The Supreme Court heard oral arguments this month on the National Labor Relations Board’s appeal of appellate court decisions that declared President Obama lacked authority to appoint two of its members without Senate approval. Meanwhile, also this month, the NLRB announced that it will not seek the Supreme Court’s review of two appellate court decisions that held it lacked authority to require private employers to post employee notices about unionizing. Both matters illustrate the extent of the NLRB’s resolve to expand its (and the President’s) authority when it comes to labor matters.
On January 6, 2014 the NLRB announced that it would not seek Supreme Court review of two U.S. Court of Appeals decisions that had held the NLRB lacked authority to require private employers to post notices informing employees of their rights under the National Labor Relations Act, most notably to form and join a union. The NLRB initially passed this controversial rule in August 2011, and it was scheduled to go into effect November 14, 2011, but was repeatedly postponed after it was challenged through several lawsuits. Both the Fourth Circuit and D.C. Circuit Courts of Appeals declared in separate lawsuits brought by business groups, that the NLRB exceeded its authority in issuing the controversial rule.

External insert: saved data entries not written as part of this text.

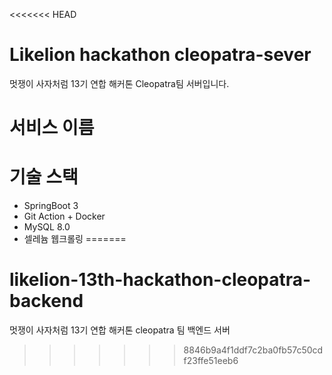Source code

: <<<<<<< HEAD
# Likelion hackathon cleopatra-sever
멋쟁이 사자처럼 13기 연합 해커톤 Cleopatra팀 서버입니다.

# 서비스 이름

# 기술 스택
- SpringBoot 3
- Git Action + Docker
- MySQL 8.0
- 셀레늄 웹크롤링
=======
# likelion-13th-hackathon-cleopatra-backend
멋쟁이 사자처럼 13기 연합 해커톤 cleopatra 팀 백엔드 서버
>>>>>>> 8846b9a4f1ddf7c2ba0fb57c50cdf23ffe51eeb6
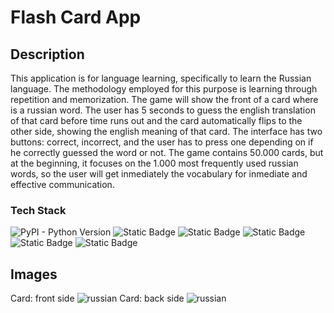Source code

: # Flash Card App
## Description
This application is for language learning, specifically to learn the Russian language. The methodology employed for this purpose is learning through repetition and memorization. The game will show the front of a card where is a russian word. The user has 5 seconds to guess the english translation of that card before time runs out and the card automatically flips to the other side, showing the english meaning of that card. The interface has two buttons: correct, incorrect, and the user has to press one depending on if he correctly guessed the word or not. The game contains 50.000 cards, but at the beginning, it focuses on the 1.000 most frequently used russian words, so the user will get inmediately the vocabulary for inmediate and effective communication.
### Tech Stack
![PyPI - Python Version](https://img.shields.io/pypi/pyversions/numpy?style=for-the-badge)
![Static Badge](https://img.shields.io/badge/Excel-blue?style=for-the-badge&logo=googlesheets&color=blue)
![Static Badge](https://img.shields.io/badge/csv-green?style=for-the-badge)
![Static Badge](https://img.shields.io/badge/jupyter--notebooks-orange?style=for-the-badge)
![Static Badge](https://img.shields.io/badge/pandas-blue?style=for-the-badge)
![Static Badge](https://img.shields.io/badge/tkinter-yellow?style=for-the-badge)
## Images
Card: front side
![russian](https://github.com/user-attachments/assets/be9c5814-959c-4f9d-bbbc-8bb23b274ebc)
Card:  back side
![russian](https://github.com/user-attachments/assets/d0d57e95-97a6-4e93-9f74-f2496d5bc8b2)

Although it has given up this fight, the NLRB stated that outreach to employees regarding rights under the National Labor Relations Act continues to be a priority. Among its efforts in these regards is a free NLRB mobile app for iPhone and Android users providing information to employees, unions, and employers about their rights and obligations under the National Labor Relations Act.
Just one week later, on January 13, 2014 the Supreme Court heard argument on the NLRB’s appeal of rulings that three of its members were improperly appointed by President Obama. Specifically, two appellate courts had ruled that President Obama lacked authority to unilaterally appoint Board members without U.S. Senate approval at the time that he made the appointments.